(Records excerpted from a collection)
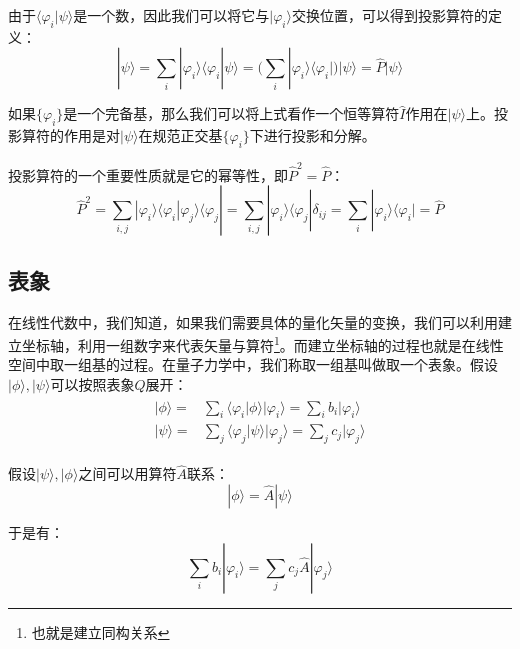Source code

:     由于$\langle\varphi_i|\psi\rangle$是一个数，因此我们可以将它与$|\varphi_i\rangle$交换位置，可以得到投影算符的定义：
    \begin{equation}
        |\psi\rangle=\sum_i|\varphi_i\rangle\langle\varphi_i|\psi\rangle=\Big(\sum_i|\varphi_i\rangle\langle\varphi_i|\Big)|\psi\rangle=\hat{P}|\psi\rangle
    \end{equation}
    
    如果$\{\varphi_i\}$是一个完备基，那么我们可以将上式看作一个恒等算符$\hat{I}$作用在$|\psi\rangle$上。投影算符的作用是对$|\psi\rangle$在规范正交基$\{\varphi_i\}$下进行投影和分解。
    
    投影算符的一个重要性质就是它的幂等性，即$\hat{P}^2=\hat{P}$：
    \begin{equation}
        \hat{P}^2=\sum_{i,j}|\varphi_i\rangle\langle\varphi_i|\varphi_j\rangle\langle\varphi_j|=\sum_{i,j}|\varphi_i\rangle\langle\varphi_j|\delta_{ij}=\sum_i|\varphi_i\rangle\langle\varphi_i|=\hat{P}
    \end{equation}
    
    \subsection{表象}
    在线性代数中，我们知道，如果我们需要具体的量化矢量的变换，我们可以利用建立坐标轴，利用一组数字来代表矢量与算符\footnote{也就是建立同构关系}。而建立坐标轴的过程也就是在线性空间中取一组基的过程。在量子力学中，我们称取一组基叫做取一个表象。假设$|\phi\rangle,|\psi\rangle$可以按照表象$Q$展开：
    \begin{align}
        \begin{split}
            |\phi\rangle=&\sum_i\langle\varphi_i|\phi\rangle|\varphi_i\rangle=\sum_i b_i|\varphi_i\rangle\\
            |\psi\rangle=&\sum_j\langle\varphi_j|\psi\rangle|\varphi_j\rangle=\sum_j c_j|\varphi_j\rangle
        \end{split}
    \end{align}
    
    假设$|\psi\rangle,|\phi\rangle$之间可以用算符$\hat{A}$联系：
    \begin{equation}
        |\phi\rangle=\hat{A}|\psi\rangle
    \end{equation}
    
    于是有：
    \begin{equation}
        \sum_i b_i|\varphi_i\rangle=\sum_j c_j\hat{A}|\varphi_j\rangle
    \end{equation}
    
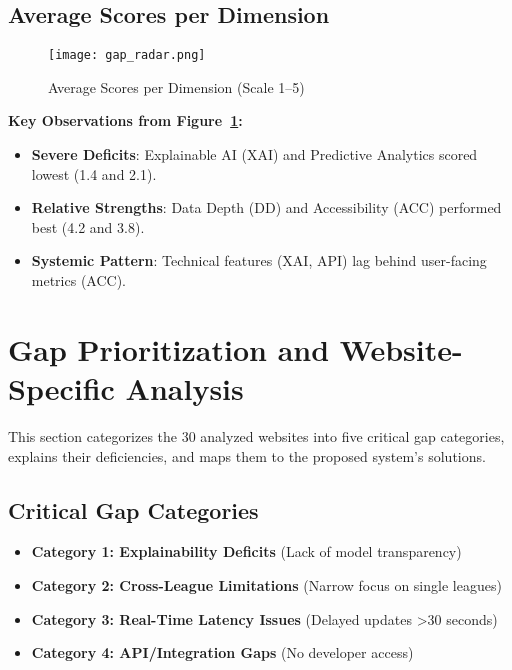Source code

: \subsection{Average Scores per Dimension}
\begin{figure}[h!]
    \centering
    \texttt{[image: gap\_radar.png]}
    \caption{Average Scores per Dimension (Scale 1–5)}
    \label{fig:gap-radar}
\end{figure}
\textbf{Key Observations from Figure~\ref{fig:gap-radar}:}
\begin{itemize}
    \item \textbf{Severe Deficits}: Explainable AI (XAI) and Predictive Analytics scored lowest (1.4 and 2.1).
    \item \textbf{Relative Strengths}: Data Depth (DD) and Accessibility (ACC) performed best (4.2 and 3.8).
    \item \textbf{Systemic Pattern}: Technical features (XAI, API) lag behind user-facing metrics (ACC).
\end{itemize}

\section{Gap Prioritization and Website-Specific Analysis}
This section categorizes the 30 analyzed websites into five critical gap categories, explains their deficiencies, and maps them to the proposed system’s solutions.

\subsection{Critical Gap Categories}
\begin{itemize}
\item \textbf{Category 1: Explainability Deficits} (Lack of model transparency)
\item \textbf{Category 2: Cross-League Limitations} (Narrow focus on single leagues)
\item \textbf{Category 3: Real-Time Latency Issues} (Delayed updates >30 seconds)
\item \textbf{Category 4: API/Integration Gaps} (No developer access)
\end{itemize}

--

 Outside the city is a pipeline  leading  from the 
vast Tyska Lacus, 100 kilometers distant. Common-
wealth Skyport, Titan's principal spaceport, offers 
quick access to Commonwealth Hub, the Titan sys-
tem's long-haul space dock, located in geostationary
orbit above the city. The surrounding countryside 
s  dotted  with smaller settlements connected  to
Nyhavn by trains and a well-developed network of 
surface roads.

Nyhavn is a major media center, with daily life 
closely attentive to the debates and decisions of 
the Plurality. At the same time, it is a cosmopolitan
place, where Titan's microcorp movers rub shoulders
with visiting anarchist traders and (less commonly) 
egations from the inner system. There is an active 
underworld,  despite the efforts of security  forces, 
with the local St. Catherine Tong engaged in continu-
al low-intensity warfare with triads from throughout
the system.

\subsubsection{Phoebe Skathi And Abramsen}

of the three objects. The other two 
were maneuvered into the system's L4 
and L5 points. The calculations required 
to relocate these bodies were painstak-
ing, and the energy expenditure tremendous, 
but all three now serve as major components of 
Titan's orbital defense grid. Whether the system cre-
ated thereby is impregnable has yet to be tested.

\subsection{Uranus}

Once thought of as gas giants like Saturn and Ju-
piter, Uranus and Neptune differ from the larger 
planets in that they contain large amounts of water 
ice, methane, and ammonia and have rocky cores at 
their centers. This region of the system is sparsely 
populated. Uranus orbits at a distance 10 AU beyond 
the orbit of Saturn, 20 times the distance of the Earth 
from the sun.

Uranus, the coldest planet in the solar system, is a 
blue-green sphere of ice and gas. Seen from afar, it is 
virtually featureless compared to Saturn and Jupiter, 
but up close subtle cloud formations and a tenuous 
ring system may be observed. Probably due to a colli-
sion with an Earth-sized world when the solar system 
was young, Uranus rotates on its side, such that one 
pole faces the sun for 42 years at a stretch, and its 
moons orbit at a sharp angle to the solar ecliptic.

TASK TO COMPLETE: Wherever a line of the entries holds the string "textbf", copy that line.

EXERCISE RESULT:
\textbf{Key Observations from Figure~\ref{fig:gap-radar}:}
    \item \textbf{Severe Deficits}: Explainable AI (XAI) and Predictive Analytics scored lowest (1.4 and 2.1).
    \item \textbf{Relative Strengths}: Data Depth (DD) and Accessibility (ACC) performed best (4.2 and 3.8).
    \item \textbf{Systemic Pattern}: Technical features (XAI, API) lag behind user-facing metrics (ACC).
\item \textbf{Category 1: Explainability Deficits} (Lack of model transparency)
\item \textbf{Category 2: Cross-League Limitations} (Narrow focus on single leagues)
\item \textbf{Category 3: Real-Time Latency Issues} (Delayed updates >30 seconds)
\item \textbf{Category 4: API/Integration Gaps} (No developer access)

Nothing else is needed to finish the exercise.